Your task:
Return exactly the lines from the start of the records below through the line containing "bird, it's a crow!", both ends included, and leave out the pictures.

(Data entries)
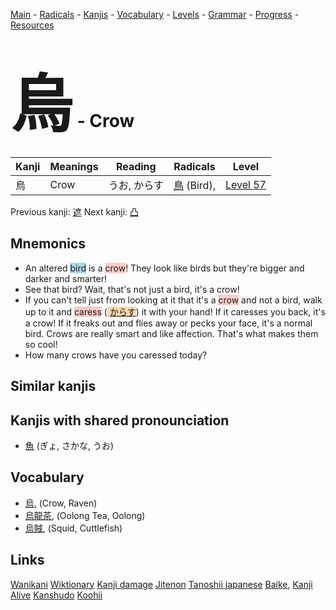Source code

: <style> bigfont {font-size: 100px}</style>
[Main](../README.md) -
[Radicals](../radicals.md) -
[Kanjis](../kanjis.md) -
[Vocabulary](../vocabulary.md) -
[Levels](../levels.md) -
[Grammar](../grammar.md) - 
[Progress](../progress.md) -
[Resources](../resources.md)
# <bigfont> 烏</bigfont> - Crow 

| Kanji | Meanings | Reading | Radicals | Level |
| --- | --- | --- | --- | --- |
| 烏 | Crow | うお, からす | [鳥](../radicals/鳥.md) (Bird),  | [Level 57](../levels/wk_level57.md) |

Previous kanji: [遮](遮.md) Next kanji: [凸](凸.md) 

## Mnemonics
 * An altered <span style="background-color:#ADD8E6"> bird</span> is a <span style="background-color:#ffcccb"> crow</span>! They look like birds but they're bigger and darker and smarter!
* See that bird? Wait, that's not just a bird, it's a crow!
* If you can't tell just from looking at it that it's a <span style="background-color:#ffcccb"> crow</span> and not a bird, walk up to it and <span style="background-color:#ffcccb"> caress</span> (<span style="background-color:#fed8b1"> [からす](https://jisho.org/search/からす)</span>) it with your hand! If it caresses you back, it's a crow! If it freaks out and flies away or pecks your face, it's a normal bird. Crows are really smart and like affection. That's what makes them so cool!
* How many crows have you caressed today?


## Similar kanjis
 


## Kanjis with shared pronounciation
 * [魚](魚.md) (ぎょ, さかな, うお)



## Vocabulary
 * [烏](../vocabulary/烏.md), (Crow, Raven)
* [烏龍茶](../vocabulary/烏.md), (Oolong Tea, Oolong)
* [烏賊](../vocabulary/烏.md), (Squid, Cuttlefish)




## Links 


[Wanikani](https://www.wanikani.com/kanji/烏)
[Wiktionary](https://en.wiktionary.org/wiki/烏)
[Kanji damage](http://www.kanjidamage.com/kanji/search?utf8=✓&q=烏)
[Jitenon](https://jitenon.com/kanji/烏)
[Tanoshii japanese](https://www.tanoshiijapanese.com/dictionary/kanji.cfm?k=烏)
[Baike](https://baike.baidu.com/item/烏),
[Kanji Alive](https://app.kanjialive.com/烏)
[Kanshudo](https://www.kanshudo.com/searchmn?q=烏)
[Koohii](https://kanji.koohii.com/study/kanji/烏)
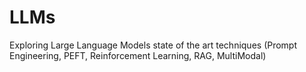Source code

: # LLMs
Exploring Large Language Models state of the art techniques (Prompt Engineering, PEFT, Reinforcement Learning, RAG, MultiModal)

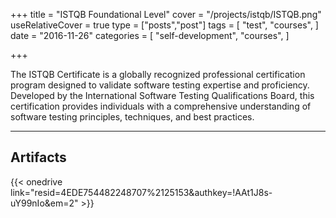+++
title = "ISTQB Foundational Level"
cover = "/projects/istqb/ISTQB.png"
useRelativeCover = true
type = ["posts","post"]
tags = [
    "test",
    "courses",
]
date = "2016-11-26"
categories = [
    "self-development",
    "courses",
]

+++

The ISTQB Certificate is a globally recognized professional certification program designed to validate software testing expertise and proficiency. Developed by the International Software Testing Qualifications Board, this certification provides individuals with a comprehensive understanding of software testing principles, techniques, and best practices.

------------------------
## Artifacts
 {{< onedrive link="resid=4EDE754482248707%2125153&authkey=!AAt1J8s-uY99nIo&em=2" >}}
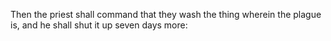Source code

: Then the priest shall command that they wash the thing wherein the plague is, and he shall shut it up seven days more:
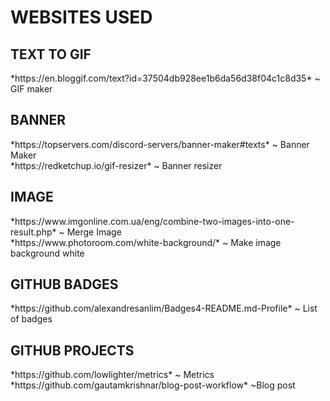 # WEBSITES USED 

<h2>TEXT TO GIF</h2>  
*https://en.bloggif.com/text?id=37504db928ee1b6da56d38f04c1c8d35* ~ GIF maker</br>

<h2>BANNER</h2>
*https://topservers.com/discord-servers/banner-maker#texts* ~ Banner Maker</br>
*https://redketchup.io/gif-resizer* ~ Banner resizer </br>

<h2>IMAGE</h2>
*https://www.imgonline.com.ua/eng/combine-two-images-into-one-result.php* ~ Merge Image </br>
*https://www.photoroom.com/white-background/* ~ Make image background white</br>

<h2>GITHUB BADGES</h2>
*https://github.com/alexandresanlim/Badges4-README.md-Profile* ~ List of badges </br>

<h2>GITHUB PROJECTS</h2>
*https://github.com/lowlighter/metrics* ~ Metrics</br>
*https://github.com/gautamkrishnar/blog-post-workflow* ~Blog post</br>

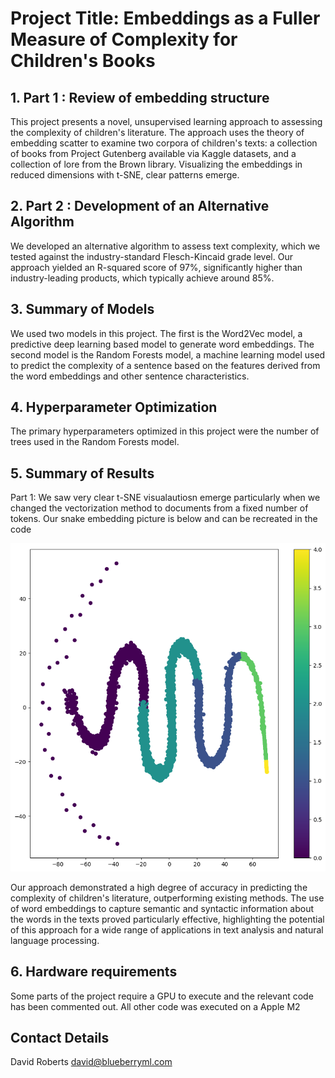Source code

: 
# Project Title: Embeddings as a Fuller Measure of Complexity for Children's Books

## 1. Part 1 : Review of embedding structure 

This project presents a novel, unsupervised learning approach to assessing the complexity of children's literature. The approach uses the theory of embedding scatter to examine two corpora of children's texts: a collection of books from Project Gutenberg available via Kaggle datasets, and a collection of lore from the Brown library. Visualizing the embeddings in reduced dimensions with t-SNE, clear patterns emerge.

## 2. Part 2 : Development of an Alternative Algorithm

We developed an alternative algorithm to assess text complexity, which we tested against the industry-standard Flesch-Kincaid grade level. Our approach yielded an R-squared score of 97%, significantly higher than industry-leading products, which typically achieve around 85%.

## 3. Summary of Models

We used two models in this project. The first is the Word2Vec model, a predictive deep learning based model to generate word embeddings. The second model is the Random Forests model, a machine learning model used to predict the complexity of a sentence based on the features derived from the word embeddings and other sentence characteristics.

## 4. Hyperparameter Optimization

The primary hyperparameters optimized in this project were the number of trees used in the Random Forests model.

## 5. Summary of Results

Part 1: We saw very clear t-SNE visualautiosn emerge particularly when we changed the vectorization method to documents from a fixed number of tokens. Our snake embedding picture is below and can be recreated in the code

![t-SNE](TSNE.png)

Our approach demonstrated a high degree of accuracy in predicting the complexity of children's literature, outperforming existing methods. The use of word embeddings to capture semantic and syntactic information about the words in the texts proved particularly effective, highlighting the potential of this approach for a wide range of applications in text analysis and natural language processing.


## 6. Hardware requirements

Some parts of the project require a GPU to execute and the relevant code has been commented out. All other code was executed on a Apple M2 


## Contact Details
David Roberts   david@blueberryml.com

Output of the task:
Source code

: <style> bigfont {font-size: 100px}</style>
[Main](../README.md) -
[Radicals](../radicals.md) -
[Kanjis](../kanjis.md) -
[Vocabulary](../vocabulary.md) -
[Levels](../levels.md) -
[Grammar](../grammar.md) - 
[Progress](../progress.md) -
[Resources](../resources.md)
# <bigfont> 烏</bigfont> - Crow 

| Kanji | Meanings | Reading | Radicals | Level |
| --- | --- | --- | --- | --- |
| 烏 | Crow | うお, からす | [鳥](../radicals/鳥.md) (Bird),  | [Level 57](../levels/wk_level57.md) |

Previous kanji: [遮](遮.md) Next kanji: [凸](凸.md) 

## Mnemonics
 * An altered <span style="background-color:#ADD8E6"> bird</span> is a <span style="background-color:#ffcccb"> crow</span>! They look like birds but they're bigger and darker and smarter!
* See that bird? Wait, that's not just a bird, it's a crow!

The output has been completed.